• [Assignment]
Copy each line containing the word "video" from the records that follow, please.

• [Dataset records]

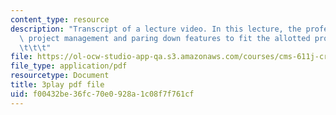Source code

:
 ```yaml
---
content_type: resource
description: "Transcript of a lecture video. In this lecture, the professors discuss\
  \ project management and paring down features to fit the allotted project timeframe.\t\
  \t\t\t"
file: https://ol-ocw-studio-app-qa.s3.amazonaws.com/courses/cms-611j-creating-video-games-fall-2014/f00432be36fc70e0928a1c08f7f761cf_Ya8wC2rNQK0.pdf
file_type: application/pdf
resourcetype: Document
title: 3play pdf file
uid: f00432be-36fc-70e0-928a-1c08f7f761cf
---
```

• [Solved exercise]
description: "Transcript of a lecture video. In this lecture, the professors discuss\
file: https://ol-ocw-studio-app-qa.s3.amazonaws.com/courses/cms-611j-creating-video-games-fall-2014/f00432be36fc70e0928a1c08f7f761cf_Ya8wC2rNQK0.pdf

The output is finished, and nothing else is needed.